(Document images with source code)
# # # # #

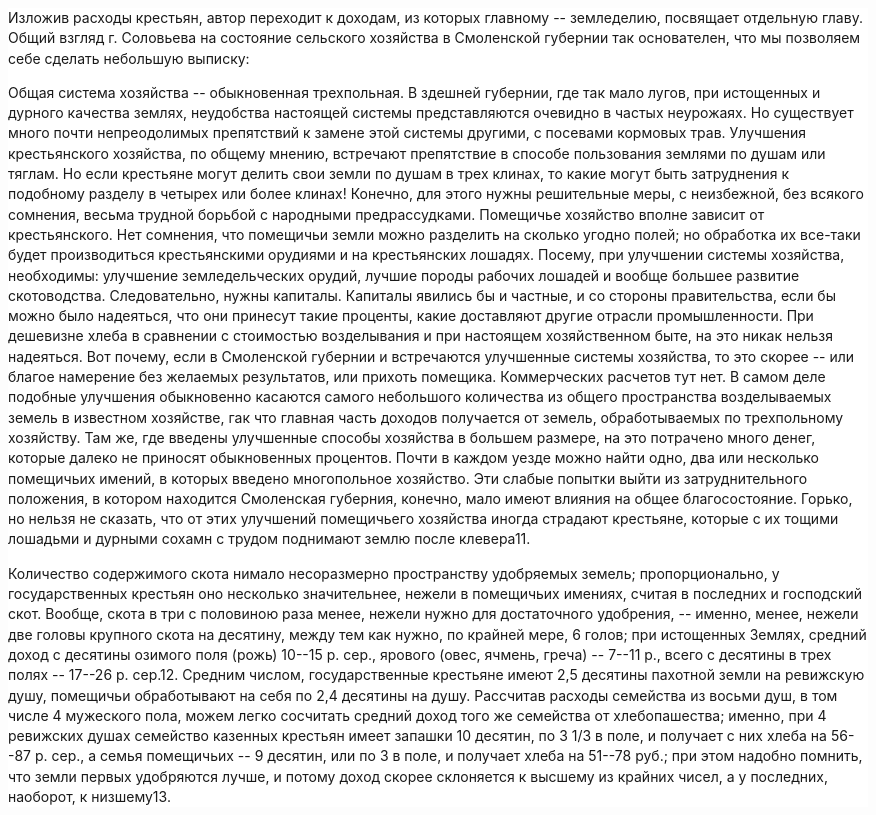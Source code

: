   Изложив расходы крестьян, автор переходит к доходам, из  которых главному -- земледелию, посвящает отдельную главу. Общий взгляд  г. Соловьева на состояние сельского хозяйства в Смоленской губернии так  основателен, что мы позволяем себе сделать небольшую выписку:

  

  Общая система хозяйства -- обыкновенная трехпольная. В  здешней губернии, где так мало лугов, при истощенных и дурного качества  землях, неудобства настоящей системы представляются очевидно в частых  неурожаях. Но существует много почти непреодолимых препятствий к замене  этой системы другими, с посевами кормовых трав. Улучшения крестьянского  хозяйства, по общему мнению, встречают препятствие в способе пользования землями по душам или тяглам. Но если крестьяне могут делить свои земли  по душам в трех клинах, то какие могут быть затруднения к подобному  разделу в четырех или более клинах! Конечно, для этого нужны решительные меры, с неизбежной, без всякого сомнения, весьма трудной борьбой с  народными предрассудками. Помещичье хозяйство вполне зависит от  крестьянского. Нет сомнения, что помещичьи земли можно разделить на  сколько угодно полей; но обработка их все-таки будет производиться  крестьянскими орудиями и на крестьянских лошадях. Посему, при улучшении  системы хозяйства, необходимы: улучшение земледельческих орудий, лучшие  породы рабочих лошадей и вообще большее развитие скотоводства.  Следовательно, нужны капиталы. Капиталы явились бы и частные, и со  стороны правительства, если бы можно было надеяться, что они принесут  такие проценты, какие доставляют другие отрасли промышленности. При  дешевизне хлеба в сравнении с стоимостью возделывания и при настоящем  хозяйственном быте, на это никак нельзя надеяться. Вот почему, если в  Смоленской губернии и встречаются улучшенные системы хозяйства, то это  скорее -- или благое намерение без желаемых результатов, или прихоть  помещика. Коммерческих расчетов тут нет. В самом деле подобные улучшения обыкновенно касаются самого небольшого количества из общего  пространства возделываемых земель в известном хозяйстве, гак что главная часть доходов получается от земель, обработываемых по трехпольному  хозяйству. Там же, где введены улучшенные способы хозяйства в большем  размере, на это потрачено много денег, которые далеко не приносят  обыкновенных процентов. Почти в каждом уезде можно найти одно, два или  несколько помещичьих имений, в которых введено многопольное хозяйство.  Эти слабые попытки выйти из затруднительного положения, в котором  находится Смоленская губерния, конечно, мало имеют влияния на общее  благосостояние. Горько, но нельзя не сказать, что от этих улучшений  помещичьего хозяйства иногда страдают крестьяне, которые с их тощими  лошадьми и дурными сохамн с трудом поднимают землю после клевера11.

  

  Количество содержимого скота нимало несоразмерно  пространству удобряемых земель; пропорционально, у государственных  крестьян оно несколько значительнее, нежели в помещичьих имениях, считая в последних и господский скот. Вообще, скота в три с половиною раза  менее, нежели нужно для достаточного удобрения, -- именно, менее, нежели две головы крупного скота на десятину, между тем как нужно, по крайней  мере, 6 голов; при истощенных Землях, средний доход с десятины озимого  поля (рожь) 10--15 р. сер., ярового (овес, ячмень, греча) -- 7--11 р.,  всего с десятины в трех полях -- 17--26 р. сер.12. Средним  числом, государственные крестьяне имеют 2,5 десятины пахотной земли на  ревижскую душу, помещичьи обработывают на себя по 2,4 десятины на душу.  Рассчитав расходы семейства из восьми душ, в том числе 4 мужеского пола, можем легко сосчитать средний доход того же семейства от хлебопашества; именно, при 4 ревижских душах семейство казенных крестьян имеет запашки 10 десятин, по 3 1/3 в поле, и получает с них  хлеба на 56--87 р. сер., а семья помещичьих -- 9 десятин, или по 3 в  поле, и получает хлеба на 51--78 руб.; при этом надобно помнить, что  земли первых удобряются лучше, и потому доход скорее склоняется к  высшему из крайних чисел, а у последних, наоборот, к низшему13.
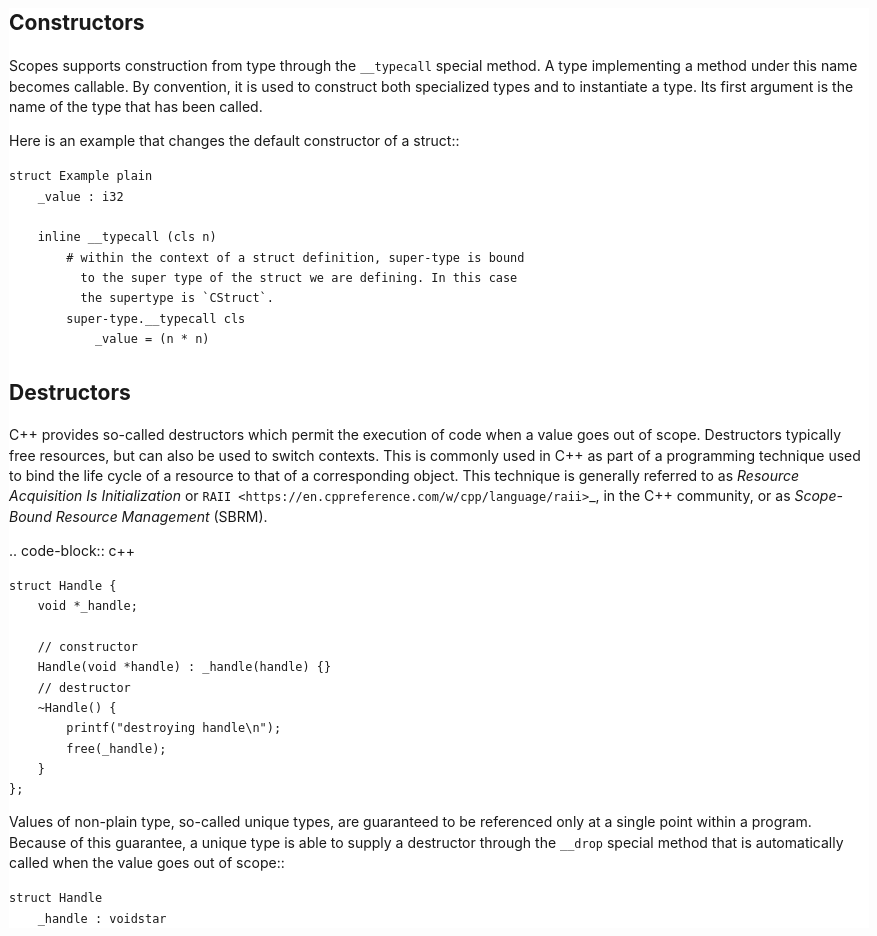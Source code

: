 Constructors
------------

Scopes supports construction from type through the `__typecall` special method.
A type implementing a method under this name becomes callable. By convention,
it is used to construct both specialized types and to instantiate a type. Its
first argument is the name of the type that has been called.

Here is an example that changes the default constructor of a struct::

    struct Example plain
        _value : i32

        inline __typecall (cls n)
            # within the context of a struct definition, super-type is bound
              to the super type of the struct we are defining. In this case
              the supertype is `CStruct`.
            super-type.__typecall cls
                _value = (n * n)

Destructors
-----------

C++ provides so-called destructors which permit the execution of code when a
value goes out of scope. Destructors typically free resources, but can also be
used to switch contexts. This is commonly used in C++ as part of a programming
technique used to bind the life cycle of a resource to that of a corresponding
object. This technique is generally referred to as *Resource Acquisition Is
Initialization* or `RAII <https://en.cppreference.com/w/cpp/language/raii>`_,
in the C++ community, or as *Scope-Bound Resource Management* (SBRM).

.. code-block:: c++

    struct Handle {
        void *_handle;

        // constructor
        Handle(void *handle) : _handle(handle) {}
        // destructor
        ~Handle() {
            printf("destroying handle\n");
            free(_handle);
        }
    };

Values of non-plain type, so-called unique types, are guaranteed to be
referenced only at a single point within a program. Because of this guarantee,
a unique type is able to supply a destructor through the `__drop` special method
that is automatically called when the value goes out of scope::

    struct Handle
        _handle : voidstar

# # # # #

**Work item:** Please copy out each line of the data in which the word "that" occurs.

**Solution:**
first argument is the name of the type that has been called.
Here is an example that changes the default constructor of a struct::
technique used to bind the life cycle of a resource to that of a corresponding
that is automatically called when the value goes out of scope::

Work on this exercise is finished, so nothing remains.